In Vivo Application of an RNAi Strategy for the Selective Suppression of a Mutant Allele

Gene therapy for dominantly inherited diseases with small interfering RNA (siRNA) requires mutant allele-specific suppression when genes in which mutation causes disease normally have an important role. We previously proposed a strategy for selective suppression of mutant alleles; both mutant and wild-type alleles are inhibited by most effective siRNA, and wild-type protein is restored using mRNA mutated to be resistant to the siRNA. Here, to prove the principle of this strategy in vivo, we applied it to our previously reported anti–copper/zinc superoxide dismutase (SOD1) short hairpin RNA (shRNA) transgenic (Tg) mice, in which the expression of the endogenous wild-type SOD1 gene was inhibited by more than 80%. These shRNA Tg mice showed hepatic lipid accumulation with mild liver dysfunction due to downregulation of endogenous wild-type SOD1. To rescue this side effect, we generated siRNA-resistant SOD1 Tg mice and crossed them with anti-SOD1 shRNA Tg mice, resulting in the disappearance of lipid accumulation in the liver.
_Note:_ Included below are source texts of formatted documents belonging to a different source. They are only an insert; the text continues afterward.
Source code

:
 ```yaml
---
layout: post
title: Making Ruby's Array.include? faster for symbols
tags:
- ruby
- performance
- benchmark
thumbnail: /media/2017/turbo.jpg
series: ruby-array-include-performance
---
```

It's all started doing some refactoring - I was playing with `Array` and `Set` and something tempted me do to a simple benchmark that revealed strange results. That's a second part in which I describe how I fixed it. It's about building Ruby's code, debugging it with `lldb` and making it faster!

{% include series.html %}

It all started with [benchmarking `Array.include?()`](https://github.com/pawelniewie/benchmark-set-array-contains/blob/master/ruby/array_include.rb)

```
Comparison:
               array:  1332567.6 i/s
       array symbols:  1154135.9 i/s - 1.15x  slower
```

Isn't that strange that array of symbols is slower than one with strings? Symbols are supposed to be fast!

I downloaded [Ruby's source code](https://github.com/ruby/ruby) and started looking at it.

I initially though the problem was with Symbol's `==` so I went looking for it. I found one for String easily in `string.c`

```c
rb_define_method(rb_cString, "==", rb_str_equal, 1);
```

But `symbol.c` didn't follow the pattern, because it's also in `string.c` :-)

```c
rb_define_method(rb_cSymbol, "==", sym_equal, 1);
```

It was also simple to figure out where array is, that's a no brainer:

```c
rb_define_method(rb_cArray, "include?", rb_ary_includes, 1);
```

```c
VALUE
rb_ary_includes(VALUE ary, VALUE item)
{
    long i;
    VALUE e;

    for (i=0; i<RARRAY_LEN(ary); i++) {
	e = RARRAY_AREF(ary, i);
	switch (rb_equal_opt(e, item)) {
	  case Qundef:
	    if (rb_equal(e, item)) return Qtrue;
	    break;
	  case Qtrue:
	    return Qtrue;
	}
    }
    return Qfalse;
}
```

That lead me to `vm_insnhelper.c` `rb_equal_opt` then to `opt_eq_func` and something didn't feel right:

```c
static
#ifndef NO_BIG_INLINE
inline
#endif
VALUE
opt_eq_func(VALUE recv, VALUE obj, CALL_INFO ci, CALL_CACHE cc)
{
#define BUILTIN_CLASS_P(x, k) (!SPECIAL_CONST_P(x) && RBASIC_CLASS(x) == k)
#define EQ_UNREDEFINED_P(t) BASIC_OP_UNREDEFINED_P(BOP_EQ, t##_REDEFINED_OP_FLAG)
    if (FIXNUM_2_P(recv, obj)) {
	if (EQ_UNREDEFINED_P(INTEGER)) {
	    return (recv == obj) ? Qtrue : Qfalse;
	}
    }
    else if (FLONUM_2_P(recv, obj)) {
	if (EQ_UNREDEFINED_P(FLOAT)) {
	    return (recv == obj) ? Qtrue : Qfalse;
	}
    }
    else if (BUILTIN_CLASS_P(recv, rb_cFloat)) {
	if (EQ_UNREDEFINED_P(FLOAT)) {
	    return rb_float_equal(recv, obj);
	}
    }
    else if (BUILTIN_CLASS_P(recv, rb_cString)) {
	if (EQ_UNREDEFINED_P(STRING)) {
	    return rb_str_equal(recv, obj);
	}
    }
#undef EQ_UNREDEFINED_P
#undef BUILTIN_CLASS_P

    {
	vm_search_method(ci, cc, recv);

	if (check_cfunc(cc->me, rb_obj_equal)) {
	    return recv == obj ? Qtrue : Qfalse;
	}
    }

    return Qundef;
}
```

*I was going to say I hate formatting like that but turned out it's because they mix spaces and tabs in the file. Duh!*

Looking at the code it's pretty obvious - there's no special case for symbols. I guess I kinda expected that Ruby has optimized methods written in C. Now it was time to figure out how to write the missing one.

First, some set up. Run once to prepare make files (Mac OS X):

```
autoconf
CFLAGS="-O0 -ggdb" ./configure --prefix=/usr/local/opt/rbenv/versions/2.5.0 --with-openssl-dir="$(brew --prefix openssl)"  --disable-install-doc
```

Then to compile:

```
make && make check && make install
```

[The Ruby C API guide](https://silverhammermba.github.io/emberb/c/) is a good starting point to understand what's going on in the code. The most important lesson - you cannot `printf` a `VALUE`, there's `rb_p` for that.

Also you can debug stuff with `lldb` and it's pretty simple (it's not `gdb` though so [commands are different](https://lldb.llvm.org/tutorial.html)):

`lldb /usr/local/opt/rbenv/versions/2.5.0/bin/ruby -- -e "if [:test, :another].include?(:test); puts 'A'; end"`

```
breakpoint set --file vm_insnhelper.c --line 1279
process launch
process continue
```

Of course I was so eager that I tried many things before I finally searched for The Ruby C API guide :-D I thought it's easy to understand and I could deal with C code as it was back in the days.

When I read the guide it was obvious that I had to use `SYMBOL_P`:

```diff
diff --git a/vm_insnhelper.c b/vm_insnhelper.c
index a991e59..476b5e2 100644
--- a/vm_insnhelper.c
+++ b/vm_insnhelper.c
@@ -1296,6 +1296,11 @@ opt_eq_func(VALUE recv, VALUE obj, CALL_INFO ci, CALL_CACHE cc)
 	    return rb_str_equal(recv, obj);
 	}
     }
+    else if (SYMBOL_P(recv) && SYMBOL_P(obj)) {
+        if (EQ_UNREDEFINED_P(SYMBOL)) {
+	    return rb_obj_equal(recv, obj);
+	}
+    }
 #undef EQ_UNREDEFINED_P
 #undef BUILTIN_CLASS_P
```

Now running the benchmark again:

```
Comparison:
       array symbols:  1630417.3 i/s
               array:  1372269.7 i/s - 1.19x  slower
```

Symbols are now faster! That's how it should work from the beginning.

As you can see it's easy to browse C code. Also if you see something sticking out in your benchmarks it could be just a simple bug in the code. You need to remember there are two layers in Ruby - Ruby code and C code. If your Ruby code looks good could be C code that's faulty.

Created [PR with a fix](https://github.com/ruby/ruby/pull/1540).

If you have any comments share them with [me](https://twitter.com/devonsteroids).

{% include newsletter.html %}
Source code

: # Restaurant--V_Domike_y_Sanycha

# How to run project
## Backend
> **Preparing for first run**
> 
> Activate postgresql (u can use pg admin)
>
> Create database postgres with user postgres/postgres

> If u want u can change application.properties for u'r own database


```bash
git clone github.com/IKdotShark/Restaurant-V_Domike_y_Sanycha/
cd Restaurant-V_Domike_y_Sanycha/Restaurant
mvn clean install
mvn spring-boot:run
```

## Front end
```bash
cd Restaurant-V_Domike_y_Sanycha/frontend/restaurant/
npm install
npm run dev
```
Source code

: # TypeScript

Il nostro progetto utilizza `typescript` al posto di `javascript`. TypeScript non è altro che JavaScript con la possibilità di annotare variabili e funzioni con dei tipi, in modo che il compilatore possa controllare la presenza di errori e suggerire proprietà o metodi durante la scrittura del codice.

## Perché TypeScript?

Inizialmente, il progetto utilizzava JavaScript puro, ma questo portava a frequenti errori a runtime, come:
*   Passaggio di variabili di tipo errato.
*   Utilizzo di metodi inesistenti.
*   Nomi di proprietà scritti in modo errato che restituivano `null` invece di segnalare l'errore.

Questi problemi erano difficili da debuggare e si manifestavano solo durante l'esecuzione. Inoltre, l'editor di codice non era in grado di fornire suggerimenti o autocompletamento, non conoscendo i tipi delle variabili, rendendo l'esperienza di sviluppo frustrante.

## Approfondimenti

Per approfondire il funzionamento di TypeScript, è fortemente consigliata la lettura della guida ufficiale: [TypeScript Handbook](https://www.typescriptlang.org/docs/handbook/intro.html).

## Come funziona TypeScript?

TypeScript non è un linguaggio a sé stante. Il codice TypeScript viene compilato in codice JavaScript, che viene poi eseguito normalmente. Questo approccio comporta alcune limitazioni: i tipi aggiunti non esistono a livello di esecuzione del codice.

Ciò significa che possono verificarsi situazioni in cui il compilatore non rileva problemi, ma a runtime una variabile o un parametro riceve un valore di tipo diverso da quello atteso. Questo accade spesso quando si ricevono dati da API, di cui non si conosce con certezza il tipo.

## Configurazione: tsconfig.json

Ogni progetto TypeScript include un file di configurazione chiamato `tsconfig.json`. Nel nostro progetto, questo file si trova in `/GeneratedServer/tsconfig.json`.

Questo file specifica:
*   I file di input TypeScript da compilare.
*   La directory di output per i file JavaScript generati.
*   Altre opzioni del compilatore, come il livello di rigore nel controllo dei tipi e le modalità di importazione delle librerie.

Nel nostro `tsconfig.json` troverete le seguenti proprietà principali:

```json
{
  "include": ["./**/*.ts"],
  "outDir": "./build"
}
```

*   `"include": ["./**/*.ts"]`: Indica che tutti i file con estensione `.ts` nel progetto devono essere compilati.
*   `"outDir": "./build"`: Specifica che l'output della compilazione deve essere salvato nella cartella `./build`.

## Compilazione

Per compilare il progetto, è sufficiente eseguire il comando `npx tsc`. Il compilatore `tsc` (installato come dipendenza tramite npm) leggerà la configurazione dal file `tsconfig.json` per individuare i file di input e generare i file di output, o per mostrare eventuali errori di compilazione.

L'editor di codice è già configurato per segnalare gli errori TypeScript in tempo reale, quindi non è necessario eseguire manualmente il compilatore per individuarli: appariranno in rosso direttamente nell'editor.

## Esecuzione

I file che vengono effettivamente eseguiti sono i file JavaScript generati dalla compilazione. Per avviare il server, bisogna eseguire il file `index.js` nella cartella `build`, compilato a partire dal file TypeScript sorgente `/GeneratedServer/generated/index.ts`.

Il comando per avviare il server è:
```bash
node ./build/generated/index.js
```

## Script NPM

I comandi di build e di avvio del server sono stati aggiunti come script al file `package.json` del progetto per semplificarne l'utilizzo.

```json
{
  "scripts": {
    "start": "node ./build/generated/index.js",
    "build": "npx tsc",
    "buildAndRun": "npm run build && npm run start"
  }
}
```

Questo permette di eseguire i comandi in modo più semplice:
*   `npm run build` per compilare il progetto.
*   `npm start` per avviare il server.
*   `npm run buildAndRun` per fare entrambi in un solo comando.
Furthermore, we also succeeded in mutant SOD1-specific gene suppression in the liver of SOD1G93A Tg mice, a model for amyotrophic lateral sclerosis, using intravenously administered viral vectors. Our method may prove useful for siRNA-based gene therapy for dominantly inherited diseases. Amyotrophic lateral sclerosis (ALS) is a progressive fatal, neurodegenerative disease caused by the degeneration of motor neurons. Although ALS lacks a clear genetic cause, approximately 20% of familial ALS cases are associated with mutations in the superoxide dismutase (SOD1) gene. In this study, Kubodera et al. examine a novel therapeutic strategy for this disease in a mouse model of ALS wherein they use a single intravenous injection of AAV8 vector to knock down the mutant SOD1 allele using small hairpin RNA (shRNA) while simultaneously expressing functional wild-type SOD1 cDNA.